> Data for the task:
----
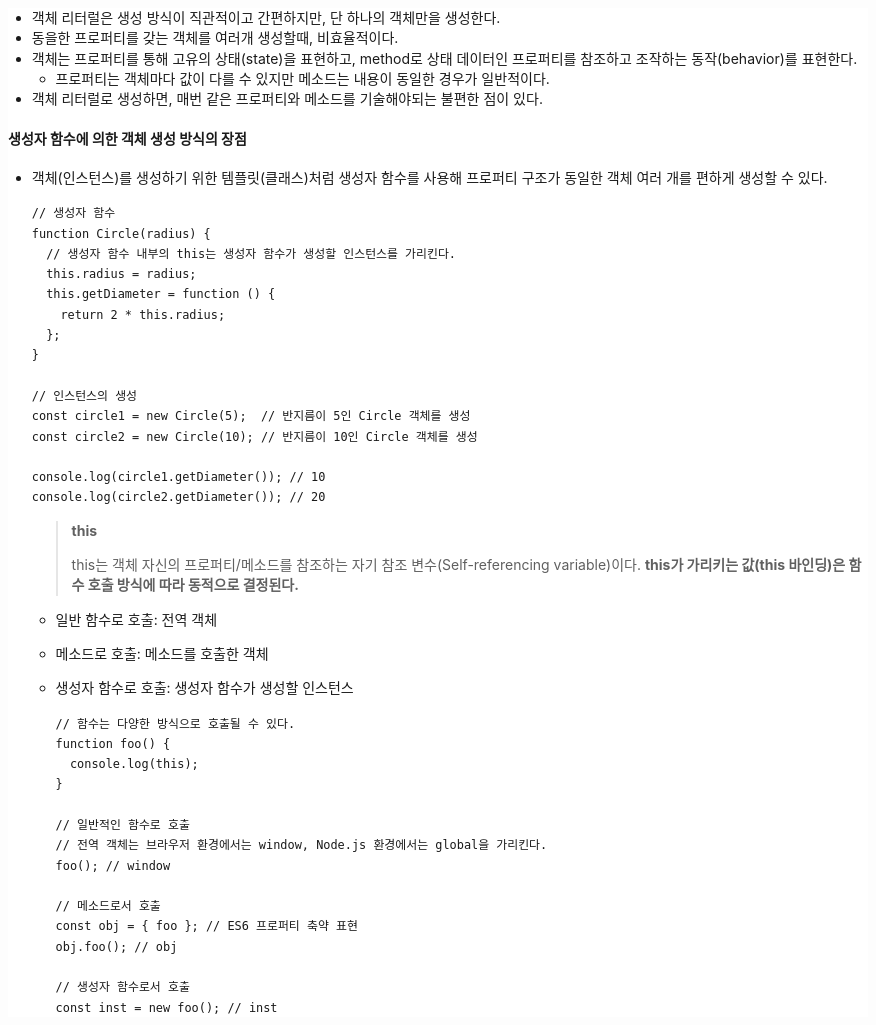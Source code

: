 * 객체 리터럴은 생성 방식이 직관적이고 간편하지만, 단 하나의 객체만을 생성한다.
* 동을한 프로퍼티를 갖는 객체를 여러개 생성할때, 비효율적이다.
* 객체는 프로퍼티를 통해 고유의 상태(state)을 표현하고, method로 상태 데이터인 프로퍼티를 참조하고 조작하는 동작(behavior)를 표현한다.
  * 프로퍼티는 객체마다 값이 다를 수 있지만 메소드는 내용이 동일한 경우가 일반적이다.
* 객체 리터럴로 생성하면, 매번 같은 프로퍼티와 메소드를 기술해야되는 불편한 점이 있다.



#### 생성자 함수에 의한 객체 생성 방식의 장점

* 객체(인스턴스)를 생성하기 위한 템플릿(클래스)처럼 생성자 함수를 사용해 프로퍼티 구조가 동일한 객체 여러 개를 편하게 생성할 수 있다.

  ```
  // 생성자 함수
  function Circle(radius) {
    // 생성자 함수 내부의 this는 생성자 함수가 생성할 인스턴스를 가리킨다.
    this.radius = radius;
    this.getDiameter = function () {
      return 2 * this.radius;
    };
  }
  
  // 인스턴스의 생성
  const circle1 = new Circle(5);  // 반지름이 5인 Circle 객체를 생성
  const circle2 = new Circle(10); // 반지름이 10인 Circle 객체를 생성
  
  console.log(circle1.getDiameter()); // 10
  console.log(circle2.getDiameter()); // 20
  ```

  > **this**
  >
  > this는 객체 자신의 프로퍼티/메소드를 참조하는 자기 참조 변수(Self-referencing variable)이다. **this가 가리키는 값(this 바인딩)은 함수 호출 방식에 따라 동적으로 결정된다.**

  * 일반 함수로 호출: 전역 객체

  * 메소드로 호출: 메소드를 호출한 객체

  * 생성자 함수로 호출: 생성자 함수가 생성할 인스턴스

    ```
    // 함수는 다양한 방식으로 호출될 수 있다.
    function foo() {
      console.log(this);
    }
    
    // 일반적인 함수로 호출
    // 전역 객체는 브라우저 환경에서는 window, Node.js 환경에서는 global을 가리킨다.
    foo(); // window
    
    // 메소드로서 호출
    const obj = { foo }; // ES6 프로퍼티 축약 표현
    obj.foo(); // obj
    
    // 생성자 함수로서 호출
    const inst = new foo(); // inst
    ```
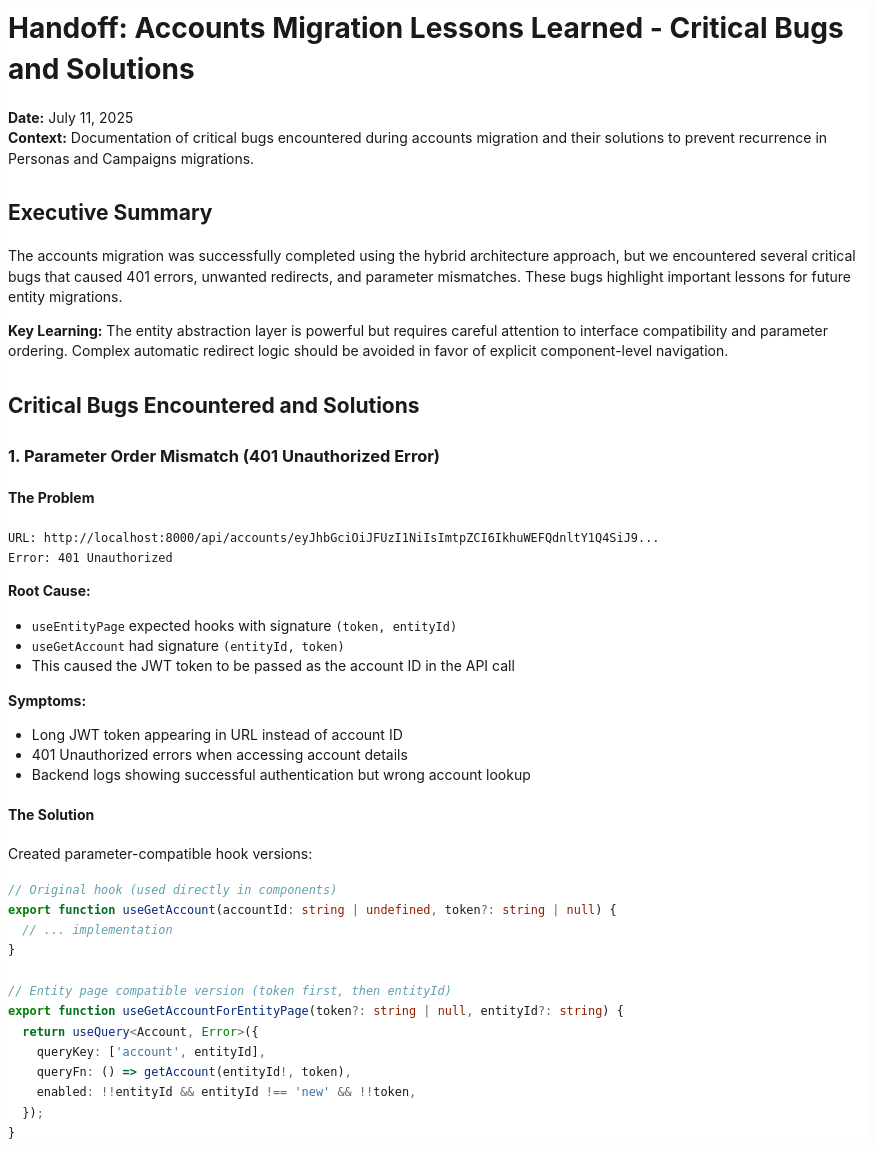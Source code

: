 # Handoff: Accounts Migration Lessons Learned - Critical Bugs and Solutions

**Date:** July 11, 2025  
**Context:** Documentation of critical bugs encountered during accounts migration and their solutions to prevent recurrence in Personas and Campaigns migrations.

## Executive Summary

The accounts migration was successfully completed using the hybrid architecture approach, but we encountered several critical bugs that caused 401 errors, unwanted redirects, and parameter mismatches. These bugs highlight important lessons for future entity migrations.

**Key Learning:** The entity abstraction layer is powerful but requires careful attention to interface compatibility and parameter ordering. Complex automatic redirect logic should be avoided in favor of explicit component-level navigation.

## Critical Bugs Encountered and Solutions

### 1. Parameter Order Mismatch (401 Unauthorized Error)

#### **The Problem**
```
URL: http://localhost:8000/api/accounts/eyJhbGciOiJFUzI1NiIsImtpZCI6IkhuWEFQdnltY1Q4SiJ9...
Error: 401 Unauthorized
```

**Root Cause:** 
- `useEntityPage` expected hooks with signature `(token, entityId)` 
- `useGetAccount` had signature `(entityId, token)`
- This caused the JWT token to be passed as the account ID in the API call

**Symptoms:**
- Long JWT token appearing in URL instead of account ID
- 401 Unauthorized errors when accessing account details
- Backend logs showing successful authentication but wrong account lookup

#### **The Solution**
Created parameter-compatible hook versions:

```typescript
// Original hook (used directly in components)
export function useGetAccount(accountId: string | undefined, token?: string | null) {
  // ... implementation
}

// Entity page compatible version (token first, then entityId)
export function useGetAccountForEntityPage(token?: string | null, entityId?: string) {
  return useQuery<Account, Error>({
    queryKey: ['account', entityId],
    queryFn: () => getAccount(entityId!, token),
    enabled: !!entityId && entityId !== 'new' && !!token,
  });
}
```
----
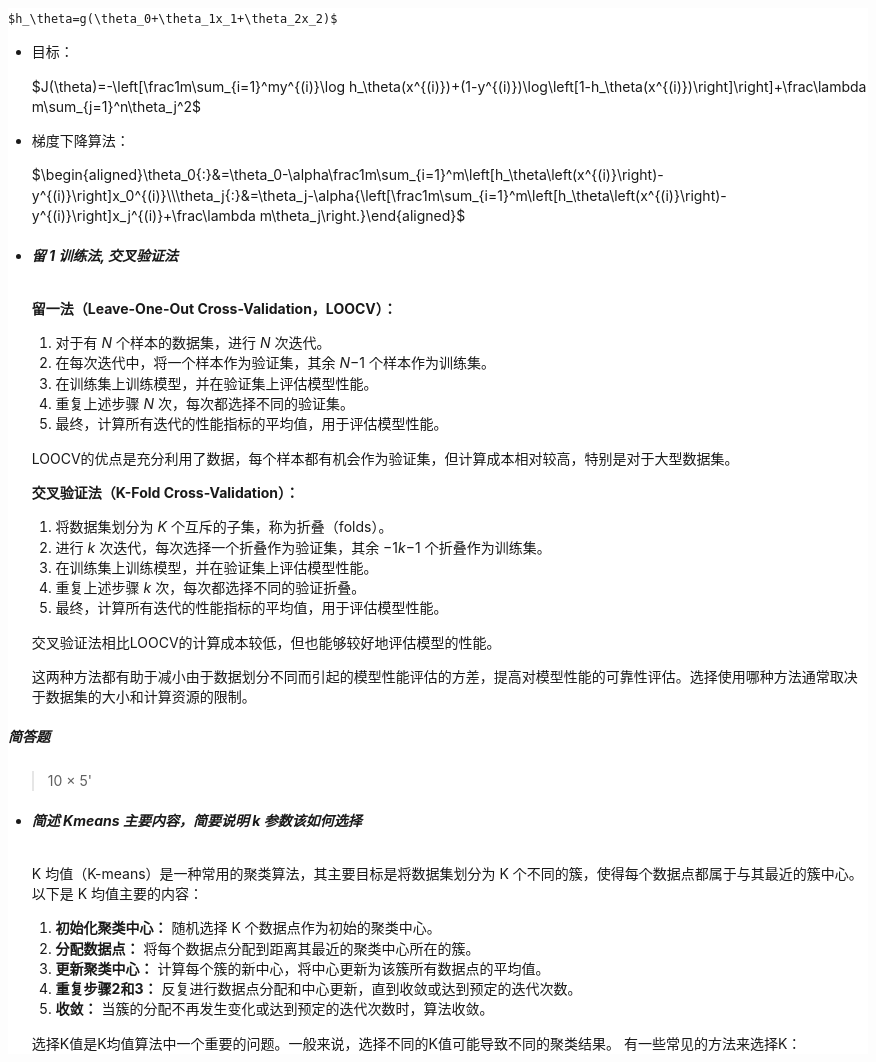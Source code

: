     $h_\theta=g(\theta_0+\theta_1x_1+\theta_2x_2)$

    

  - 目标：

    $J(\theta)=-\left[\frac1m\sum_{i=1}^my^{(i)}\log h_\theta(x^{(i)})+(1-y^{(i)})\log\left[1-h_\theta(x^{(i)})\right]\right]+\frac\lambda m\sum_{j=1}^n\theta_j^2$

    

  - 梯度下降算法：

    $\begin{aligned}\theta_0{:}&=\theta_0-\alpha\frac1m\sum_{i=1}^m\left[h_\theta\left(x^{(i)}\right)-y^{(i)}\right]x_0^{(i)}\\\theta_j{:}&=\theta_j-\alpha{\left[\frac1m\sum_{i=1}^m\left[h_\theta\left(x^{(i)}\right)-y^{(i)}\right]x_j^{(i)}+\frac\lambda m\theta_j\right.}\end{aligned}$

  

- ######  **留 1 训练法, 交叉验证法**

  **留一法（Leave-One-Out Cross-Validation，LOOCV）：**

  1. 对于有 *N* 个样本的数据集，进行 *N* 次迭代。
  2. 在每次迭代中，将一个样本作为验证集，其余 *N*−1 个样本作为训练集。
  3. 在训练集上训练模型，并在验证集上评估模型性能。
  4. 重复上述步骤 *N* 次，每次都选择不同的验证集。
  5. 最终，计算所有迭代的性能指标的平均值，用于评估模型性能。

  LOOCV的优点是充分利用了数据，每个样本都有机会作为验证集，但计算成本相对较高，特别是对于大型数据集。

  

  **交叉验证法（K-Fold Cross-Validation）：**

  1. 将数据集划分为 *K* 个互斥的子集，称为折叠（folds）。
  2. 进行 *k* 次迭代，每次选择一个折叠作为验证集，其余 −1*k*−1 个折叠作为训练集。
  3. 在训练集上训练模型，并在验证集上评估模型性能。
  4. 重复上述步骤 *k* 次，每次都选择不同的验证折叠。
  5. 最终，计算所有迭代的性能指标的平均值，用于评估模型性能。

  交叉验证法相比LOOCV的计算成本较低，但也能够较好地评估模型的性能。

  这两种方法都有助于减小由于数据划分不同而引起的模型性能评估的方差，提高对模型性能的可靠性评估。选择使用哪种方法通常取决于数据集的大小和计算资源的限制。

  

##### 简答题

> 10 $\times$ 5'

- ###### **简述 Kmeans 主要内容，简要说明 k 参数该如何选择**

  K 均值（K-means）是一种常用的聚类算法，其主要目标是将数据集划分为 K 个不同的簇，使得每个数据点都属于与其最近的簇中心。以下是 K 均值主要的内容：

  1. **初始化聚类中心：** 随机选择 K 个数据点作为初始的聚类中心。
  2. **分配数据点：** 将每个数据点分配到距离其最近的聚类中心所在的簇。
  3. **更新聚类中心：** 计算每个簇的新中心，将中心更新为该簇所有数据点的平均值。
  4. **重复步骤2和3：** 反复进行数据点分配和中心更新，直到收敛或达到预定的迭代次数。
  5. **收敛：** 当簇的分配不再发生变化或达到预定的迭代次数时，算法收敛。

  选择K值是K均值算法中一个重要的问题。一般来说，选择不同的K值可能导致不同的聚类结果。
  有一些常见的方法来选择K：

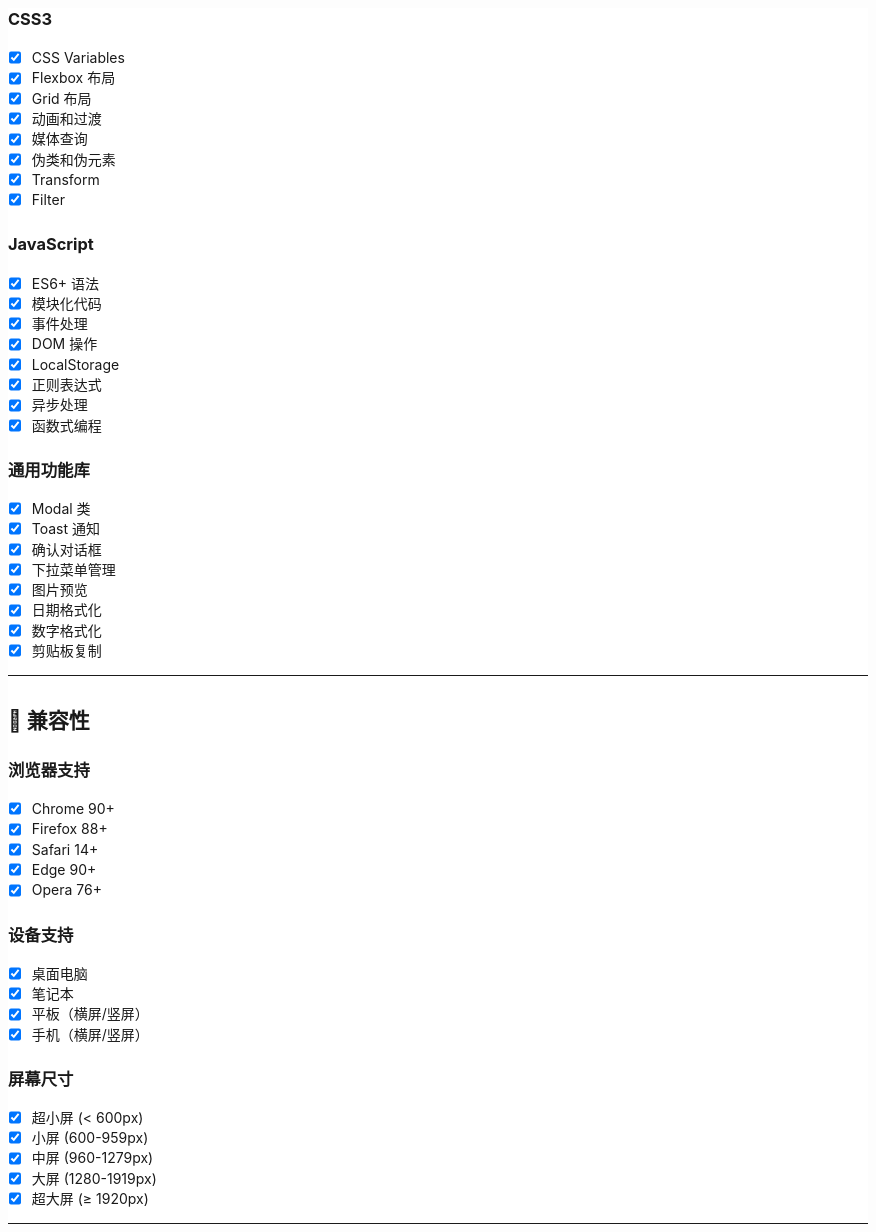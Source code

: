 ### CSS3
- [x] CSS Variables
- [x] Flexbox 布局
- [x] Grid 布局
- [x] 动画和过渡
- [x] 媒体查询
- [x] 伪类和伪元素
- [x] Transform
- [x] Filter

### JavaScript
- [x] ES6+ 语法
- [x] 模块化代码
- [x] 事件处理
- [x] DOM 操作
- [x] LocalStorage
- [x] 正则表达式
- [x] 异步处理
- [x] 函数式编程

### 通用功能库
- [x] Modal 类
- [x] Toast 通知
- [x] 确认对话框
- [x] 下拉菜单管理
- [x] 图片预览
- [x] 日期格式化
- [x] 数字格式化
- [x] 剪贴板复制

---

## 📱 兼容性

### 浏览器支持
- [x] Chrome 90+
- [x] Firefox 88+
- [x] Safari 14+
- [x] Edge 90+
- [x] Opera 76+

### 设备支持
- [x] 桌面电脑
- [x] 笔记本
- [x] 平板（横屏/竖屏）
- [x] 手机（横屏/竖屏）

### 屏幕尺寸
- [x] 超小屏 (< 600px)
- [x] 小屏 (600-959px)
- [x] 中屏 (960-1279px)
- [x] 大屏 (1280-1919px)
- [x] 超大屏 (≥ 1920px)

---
----
> Required action:
Of all the lines in the entries, count those with the string "console", and report only that number.

> Response box:
3